Summarize and Start Fresh (LLM Strategy)

A pragmatic strategy for interacting with LLMs where users summarize key decisions and context from a long conversation and then start a new chat with that summary, providing the model with a clean and focused context.

Summarize and Start Fresh is a pragmatic strategy for working with large language models (LLMs) identified by Steve Hargadon for managing degraded conversation context. The strategy involves asking an AI model to summarize key decisions, preferences, and current direction from a long conversation, then beginning a new conversation using that summary rather than continuing with an extended chat history.

Context and Rationale

Hargadon positions this strategy within his broader analysis of how LLMs actually process conversations. He explains that when users have long conversations with AI tools like Claude or ChatGPT, "it feels like you're talking to someone who is tracking everything you've said, building on earlier points, and holding the full shape of your exchange in mind the way a thoughtful colleague would. That feeling is an illusion."

The technical reality is that LLMs are stateless systems. Every time a user sends a message, "the entire conversation history, your message, the AI's response, your next message, the next response, all of it, gets packaged up and sent to the model as a single block of text." The model processes everything, generates a response, and then "forgets everything." Continuity is constructed externally by the chat interface, not maintained internally by the model.

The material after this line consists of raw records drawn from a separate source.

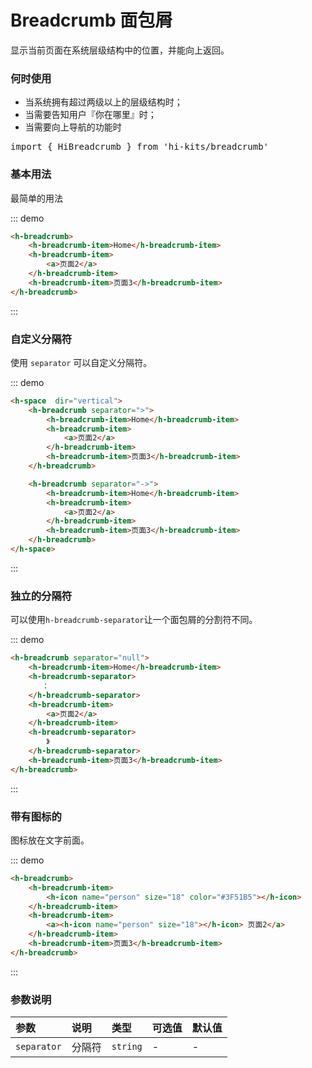 # Breadcrumb 面包屑
显示当前页面在系统层级结构中的位置，并能向上返回。

### 何时使用
- 当系统拥有超过两级以上的层级结构时；
- 当需要告知用户『你在哪里』时；
- 当需要向上导航的功能时

<pre class="language-ts">
import { HiBreadcrumb } from 'hi-kits/breadcrumb'
</pre>

### 基本用法

最简单的用法

::: demo
```html
<h-breadcrumb>
    <h-breadcrumb-item>Home</h-breadcrumb-item>
    <h-breadcrumb-item>
        <a>页面2</a>
    </h-breadcrumb-item>
    <h-breadcrumb-item>页面3</h-breadcrumb-item>
</h-breadcrumb>

```
:::

### 自定义分隔符

使用 `separator` 可以自定义分隔符。

::: demo
```html
<h-space  dir="vertical">
    <h-breadcrumb separator=">">
        <h-breadcrumb-item>Home</h-breadcrumb-item>
        <h-breadcrumb-item>
            <a>页面2</a>
        </h-breadcrumb-item>
        <h-breadcrumb-item>页面3</h-breadcrumb-item>
    </h-breadcrumb>

    <h-breadcrumb separator="->">
        <h-breadcrumb-item>Home</h-breadcrumb-item>
        <h-breadcrumb-item>
            <a>页面2</a>
        </h-breadcrumb-item>
        <h-breadcrumb-item>页面3</h-breadcrumb-item>
    </h-breadcrumb>
</h-space>

```
:::

### 独立的分隔符

可以使用`h-breadcrumb-separator`让一个面包屑的分割符不同。

::: demo
```html
<h-breadcrumb separator="null">
    <h-breadcrumb-item>Home</h-breadcrumb-item>
    <h-breadcrumb-separator>
       ：
    </h-breadcrumb-separator>
    <h-breadcrumb-item>
        <a>页面2</a>
    </h-breadcrumb-item>
    <h-breadcrumb-separator>
        》
    </h-breadcrumb-separator>
    <h-breadcrumb-item>页面3</h-breadcrumb-item>
</h-breadcrumb>

```
:::


### 带有图标的

图标放在文字前面。

::: demo
```html
<h-breadcrumb>
    <h-breadcrumb-item>
        <h-icon name="person" size="18" color="#3F51B5"></h-icon>
    </h-breadcrumb-item>
    <h-breadcrumb-item>
        <a><h-icon name="person" size="18"></h-icon> 页面2</a>
    </h-breadcrumb-item>
    <h-breadcrumb-item>页面3</h-breadcrumb-item>
</h-breadcrumb>

```
:::
### 参数说明
|参数|说明|类型|可选值|默认值
|:--|:--|:--|:-----|:---
| `separator`| 分隔符 |  `string` | - | -
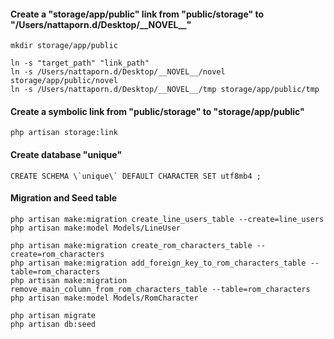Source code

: #### Create a "storage/app/public" link from "public/storage" to "/Users/nattaporn.d/Desktop/\_\_NOVEL\_\_"
```
mkdir storage/app/public

ln -s "target_path" "link_path"
ln -s /Users/nattaporn.d/Desktop/__NOVEL__/novel storage/app/public/novel
ln -s /Users/nattaporn.d/Desktop/__NOVEL__/tmp storage/app/public/tmp
```

#### Create a symbolic link from "public/storage" to "storage/app/public"
```
php artisan storage:link 
```

#### Create database "unique"
```
CREATE SCHEMA \`unique\` DEFAULT CHARACTER SET utf8mb4 ;
```

#### Migration and Seed table
```
php artisan make:migration create_line_users_table --create=line_users
php artisan make:model Models/LineUser

php artisan make:migration create_rom_characters_table --create=rom_characters
php artisan make:migration add_foreign_key_to_rom_characters_table --table=rom_characters
php artisan make:migration remove_main_column_from_rom_characters_table --table=rom_characters
php artisan make:model Models/RomCharacter

php artisan migrate
php artisan db:seed
```
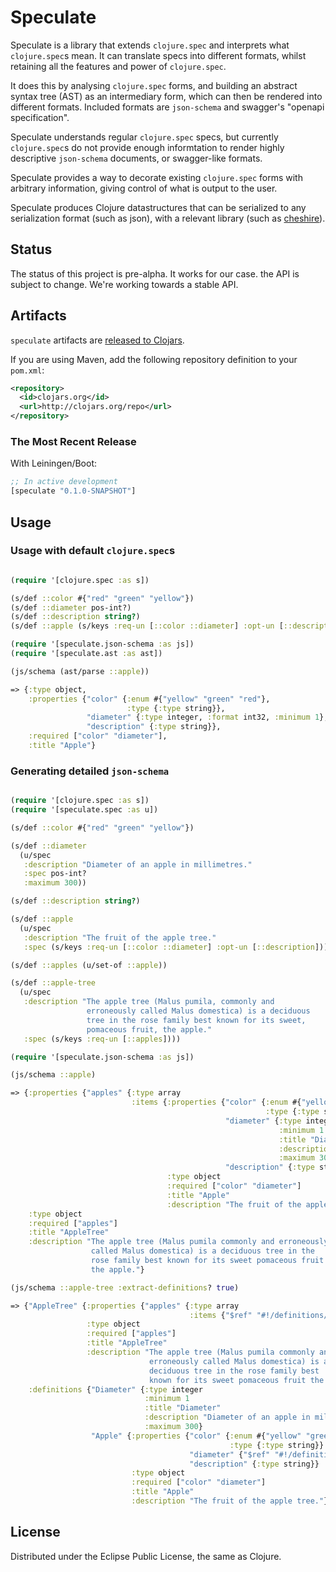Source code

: # Speculate

Speculate is a library that extends `clojure.spec` and interprets what
`clojure.spec`s mean. It can translate specs into different formats,
whilst retaining all the features and power of `clojure.spec`.

It does this by analysing `clojure.spec` forms, and building an
abstract syntax tree (AST) as an intermediary form, which can then be
rendered into different formats. Included formats are `json-schema`
and swagger's "openapi specification".

Speculate understands regular `clojure.spec` specs, but currently
`clojure.spec`s do not provide enough informtation to render highly
descriptive `json-schema` documents, or swagger-like formats.

Speculate provides a way to decorate existing `clojure.spec` forms
with arbitrary information, giving control of what is output to the
user.

Speculate produces Clojure datastructures that can be serialized to
any serialization format (such as json), with a relevant library
(such as [cheshire](https://github.com/dakrone/cheshire)).

## Status

The status of this project is pre-alpha. It works for our case. the
API is subject to change. We're working towards a stable API.

## Artifacts

`speculate` artifacts are [released to Clojars](https://clojars.org/speculate).

If you are using Maven, add the following repository definition to your `pom.xml`:

``` xml
<repository>
  <id>clojars.org</id>
  <url>http://clojars.org/repo</url>
</repository>
```

### The Most Recent Release

With Leiningen/Boot:

``` clj
;; In active development
[speculate "0.1.0-SNAPSHOT"]

```

## Usage

### Usage with default `clojure.spec`s

``` clojure

(require '[clojure.spec :as s])

(s/def ::color #{"red" "green" "yellow"})
(s/def ::diameter pos-int?)
(s/def ::description string?)
(s/def ::apple (s/keys :req-un [::color ::diameter] :opt-un [::description]))

(require '[speculate.json-schema :as js])
(require '[speculate.ast :as ast])

(js/schema (ast/parse ::apple))

=> {:type object,
    :properties {"color" {:enum #{"yellow" "green" "red"},
                          :type {:type string}},
                 "diameter" {:type integer, :format int32, :minimum 1},
                 "description" {:type string}},
    :required ["color" "diameter"],
    :title "Apple"}

```

### Generating detailed `json-schema`


``` clojure

(require '[clojure.spec :as s])
(require '[speculate.spec :as u])

(s/def ::color #{"red" "green" "yellow"})

(s/def ::diameter
  (u/spec
   :description "Diameter of an apple in millimetres."
   :spec pos-int?
   :maximum 300))

(s/def ::description string?)

(s/def ::apple
  (u/spec
   :description "The fruit of the apple tree."
   :spec (s/keys :req-un [::color ::diameter] :opt-un [::description])))

(s/def ::apples (u/set-of ::apple))

(s/def ::apple-tree
  (u/spec
   :description "The apple tree (Malus pumila, commonly and
                 erroneously called Malus domestica) is a deciduous
                 tree in the rose family best known for its sweet,
                 pomaceous fruit, the apple."
   :spec (s/keys :req-un [::apples])))

(require '[speculate.json-schema :as js])

(js/schema ::apple)

=> {:properties {"apples" {:type array
                           :items {:properties {"color" {:enum #{"yellow" "green" "red"}
                                                         :type {:type string}}
                                                "diameter" {:type integer
                                                            :minimum 1
                                                            :title "Diameter"
                                                            :description "Diameter of an apple in millimetres."
                                                            :maximum 300}
                                                "description" {:type string}}
                                   :type object
                                   :required ["color" "diameter"]
                                   :title "Apple"
                                   :description "The fruit of the apple tree."}}}
    :type object
    :required ["apples"]
    :title "AppleTree"
    :description "The apple tree (Malus pumila commonly and erroneously
                  called Malus domestica) is a deciduous tree in the
                  rose family best known for its sweet pomaceous fruit
                  the apple."}

(js/schema ::apple-tree :extract-definitions? true)

=> {"AppleTree" {:properties {"apples" {:type array
                                        :items {"$ref" "#!/definitions/Apple"}}}
                 :type object
                 :required ["apples"]
                 :title "AppleTree"
                 :description "The apple tree (Malus pumila commonly and
                               erroneously called Malus domestica) is a
                               deciduous tree in the rose family best
                               known for its sweet pomaceous fruit the apple."}
    :definitions {"Diameter" {:type integer
                              :minimum 1
                              :title "Diameter"
                              :description "Diameter of an apple in millimetres."
                              :maximum 300}
                  "Apple" {:properties {"color" {:enum #{"yellow" "green" "red"}
                                                 :type {:type string}}
                                        "diameter" {"$ref" "#!/definitions/Diameter"}
                                        "description" {:type string}}
                           :type object
                           :required ["color" "diameter"]
                           :title "Apple"
                           :description "The fruit of the apple tree."}}}

```

## License

Distributed under the Eclipse Public License, the same as Clojure.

The Attention Degradation Problem

Even with larger context windows in newer models, Hargadon identifies a critical limitation: models have "something like an attentional gradient." Content at the beginning and end of conversations receives more attention than content in the middle. As conversations extend, "specific details, decisions, and ideas can quietly fade from the model's effective awareness, even though technically the text is still there."

Hargadon uses the analogy of a desk to illustrate this limitation: "Having a large context window is like having a very long desk. You can spread out a lot of papers on it. But that doesn't mean you're actually reading all of them with equal attention at any given moment."

Implementation of the Strategy

The Summarize and Start Fresh strategy addresses these technical limitations directly. When a conversation becomes long and "you sense the model is losing track of important details," Hargadon recommends asking the model to summarize "the current state of the work." This summary should capture:

  • Key decisions made
  • Preferences expressed
  • Current direction
  • Any unresolved questions

The user then takes this summary and initiates a fresh conversation with it as the starting context.

Strategic Advantages

Hargadon argues that this approach runs counter to most users' intuitions. "Most people feel like ending a conversation and starting a new one means losing something. It feels like a risk, like you're breaking the thread." However, understanding how context windows actually function reveals "the opposite is true."

A fresh conversation with a well-crafted summary provides "superior" results compared to continuing with a long, degraded conversation. Hargadon explains this using his desk metaphor: "You're giving the model a clean desk with the most important papers laid out neatly, instead of asking it to work at the bottom of a pile."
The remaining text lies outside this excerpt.